→ ENTRIES SUPPLIED:
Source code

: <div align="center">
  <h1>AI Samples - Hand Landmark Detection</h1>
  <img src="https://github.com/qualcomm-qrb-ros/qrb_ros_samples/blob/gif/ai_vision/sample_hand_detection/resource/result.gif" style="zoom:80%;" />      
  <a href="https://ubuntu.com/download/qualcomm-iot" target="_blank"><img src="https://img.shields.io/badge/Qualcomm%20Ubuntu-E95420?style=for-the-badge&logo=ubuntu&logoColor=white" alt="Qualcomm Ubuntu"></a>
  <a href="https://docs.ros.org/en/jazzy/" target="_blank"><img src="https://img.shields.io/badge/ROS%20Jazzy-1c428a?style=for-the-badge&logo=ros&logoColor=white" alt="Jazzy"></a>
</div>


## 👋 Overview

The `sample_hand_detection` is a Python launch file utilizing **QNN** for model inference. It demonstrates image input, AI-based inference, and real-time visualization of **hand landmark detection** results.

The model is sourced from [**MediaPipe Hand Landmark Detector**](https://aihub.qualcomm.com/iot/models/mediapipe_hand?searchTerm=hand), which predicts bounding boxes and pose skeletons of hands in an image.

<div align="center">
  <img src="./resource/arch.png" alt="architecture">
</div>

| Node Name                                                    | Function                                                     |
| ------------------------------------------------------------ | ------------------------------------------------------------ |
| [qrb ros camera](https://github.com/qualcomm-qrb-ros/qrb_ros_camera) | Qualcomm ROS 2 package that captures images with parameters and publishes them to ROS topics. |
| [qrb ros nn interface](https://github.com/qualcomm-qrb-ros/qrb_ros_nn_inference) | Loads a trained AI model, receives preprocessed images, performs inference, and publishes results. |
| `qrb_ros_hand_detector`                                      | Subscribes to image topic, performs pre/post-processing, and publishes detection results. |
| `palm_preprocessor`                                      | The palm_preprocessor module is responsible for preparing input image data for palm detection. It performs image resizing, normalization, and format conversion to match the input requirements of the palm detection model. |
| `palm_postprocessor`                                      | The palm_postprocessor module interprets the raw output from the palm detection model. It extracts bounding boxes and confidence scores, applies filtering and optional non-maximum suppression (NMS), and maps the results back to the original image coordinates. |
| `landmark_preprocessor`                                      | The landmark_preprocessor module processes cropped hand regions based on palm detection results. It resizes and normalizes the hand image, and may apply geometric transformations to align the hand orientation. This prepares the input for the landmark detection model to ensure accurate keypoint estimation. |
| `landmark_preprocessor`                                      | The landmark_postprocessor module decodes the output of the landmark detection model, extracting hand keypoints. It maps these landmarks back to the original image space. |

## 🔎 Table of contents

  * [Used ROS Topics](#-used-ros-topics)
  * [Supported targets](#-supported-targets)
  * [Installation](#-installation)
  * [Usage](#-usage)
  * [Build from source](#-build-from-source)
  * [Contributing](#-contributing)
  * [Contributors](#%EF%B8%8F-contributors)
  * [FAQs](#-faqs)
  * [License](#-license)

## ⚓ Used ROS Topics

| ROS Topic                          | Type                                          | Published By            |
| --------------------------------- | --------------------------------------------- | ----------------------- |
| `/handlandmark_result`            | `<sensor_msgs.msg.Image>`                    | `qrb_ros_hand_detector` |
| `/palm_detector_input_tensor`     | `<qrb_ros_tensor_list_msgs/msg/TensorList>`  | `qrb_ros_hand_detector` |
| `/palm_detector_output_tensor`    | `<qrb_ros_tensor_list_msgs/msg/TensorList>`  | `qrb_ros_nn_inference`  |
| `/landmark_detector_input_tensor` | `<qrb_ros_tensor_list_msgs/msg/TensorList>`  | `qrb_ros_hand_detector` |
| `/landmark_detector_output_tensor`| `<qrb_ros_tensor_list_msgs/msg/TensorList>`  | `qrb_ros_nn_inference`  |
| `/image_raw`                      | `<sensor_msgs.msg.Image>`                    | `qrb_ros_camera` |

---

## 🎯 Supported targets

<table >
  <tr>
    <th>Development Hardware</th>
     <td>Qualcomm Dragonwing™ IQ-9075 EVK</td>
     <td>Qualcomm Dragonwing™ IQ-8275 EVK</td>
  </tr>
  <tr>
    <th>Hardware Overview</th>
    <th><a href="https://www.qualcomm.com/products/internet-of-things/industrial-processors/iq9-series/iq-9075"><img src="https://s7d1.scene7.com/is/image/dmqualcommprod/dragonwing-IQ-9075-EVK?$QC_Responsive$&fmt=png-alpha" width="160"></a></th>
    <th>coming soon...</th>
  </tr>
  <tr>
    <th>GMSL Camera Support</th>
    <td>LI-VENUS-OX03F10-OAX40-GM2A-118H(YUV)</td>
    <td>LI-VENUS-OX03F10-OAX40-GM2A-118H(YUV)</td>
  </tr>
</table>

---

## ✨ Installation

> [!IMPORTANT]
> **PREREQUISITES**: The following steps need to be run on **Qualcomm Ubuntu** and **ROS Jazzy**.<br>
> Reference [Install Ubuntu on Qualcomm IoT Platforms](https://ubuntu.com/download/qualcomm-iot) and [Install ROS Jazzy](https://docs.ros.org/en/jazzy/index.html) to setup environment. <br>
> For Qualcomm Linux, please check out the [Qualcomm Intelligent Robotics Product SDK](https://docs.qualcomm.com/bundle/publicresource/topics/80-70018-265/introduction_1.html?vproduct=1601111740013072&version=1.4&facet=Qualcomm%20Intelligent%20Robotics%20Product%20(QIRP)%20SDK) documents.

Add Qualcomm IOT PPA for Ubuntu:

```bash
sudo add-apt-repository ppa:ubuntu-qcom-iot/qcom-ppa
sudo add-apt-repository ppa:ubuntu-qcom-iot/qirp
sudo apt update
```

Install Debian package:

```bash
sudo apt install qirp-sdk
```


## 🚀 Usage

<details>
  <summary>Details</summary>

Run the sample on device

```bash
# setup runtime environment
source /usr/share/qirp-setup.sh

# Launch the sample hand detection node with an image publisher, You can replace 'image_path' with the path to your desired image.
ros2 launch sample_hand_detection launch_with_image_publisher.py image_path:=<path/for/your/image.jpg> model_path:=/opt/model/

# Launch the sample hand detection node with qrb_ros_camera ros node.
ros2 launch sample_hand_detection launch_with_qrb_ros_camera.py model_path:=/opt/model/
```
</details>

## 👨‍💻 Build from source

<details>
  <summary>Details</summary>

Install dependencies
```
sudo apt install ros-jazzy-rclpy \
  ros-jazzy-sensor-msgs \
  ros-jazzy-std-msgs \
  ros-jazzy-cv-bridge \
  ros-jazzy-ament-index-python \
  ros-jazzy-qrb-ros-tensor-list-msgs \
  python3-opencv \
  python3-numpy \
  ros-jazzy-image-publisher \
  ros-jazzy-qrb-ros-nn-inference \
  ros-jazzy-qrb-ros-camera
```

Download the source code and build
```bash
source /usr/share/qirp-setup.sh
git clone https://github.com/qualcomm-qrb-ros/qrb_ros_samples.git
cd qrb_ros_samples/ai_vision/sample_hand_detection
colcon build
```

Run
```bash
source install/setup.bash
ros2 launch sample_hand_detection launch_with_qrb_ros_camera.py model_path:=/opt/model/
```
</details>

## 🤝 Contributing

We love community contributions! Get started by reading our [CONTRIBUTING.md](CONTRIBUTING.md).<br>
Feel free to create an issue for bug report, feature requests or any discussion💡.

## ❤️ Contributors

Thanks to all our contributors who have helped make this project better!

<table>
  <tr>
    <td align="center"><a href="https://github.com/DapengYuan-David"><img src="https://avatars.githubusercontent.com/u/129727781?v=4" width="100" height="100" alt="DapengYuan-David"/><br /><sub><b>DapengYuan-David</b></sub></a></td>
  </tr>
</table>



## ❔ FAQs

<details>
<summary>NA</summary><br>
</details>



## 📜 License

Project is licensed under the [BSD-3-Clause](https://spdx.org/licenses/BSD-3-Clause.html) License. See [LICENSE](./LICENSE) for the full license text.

→ EXERCISE: Could you reproduce the lines above, from the one that holds "<summary>NA</summary><br>" through the last, exactly as they stand?

→ ANSWER SECTION:
<summary>NA</summary><br>
</details>



## 📜 License

Project is licensed under the [BSD-3-Clause](https://spdx.org/licenses/BSD-3-Clause.html) License. See [LICENSE](./LICENSE) for the full license text.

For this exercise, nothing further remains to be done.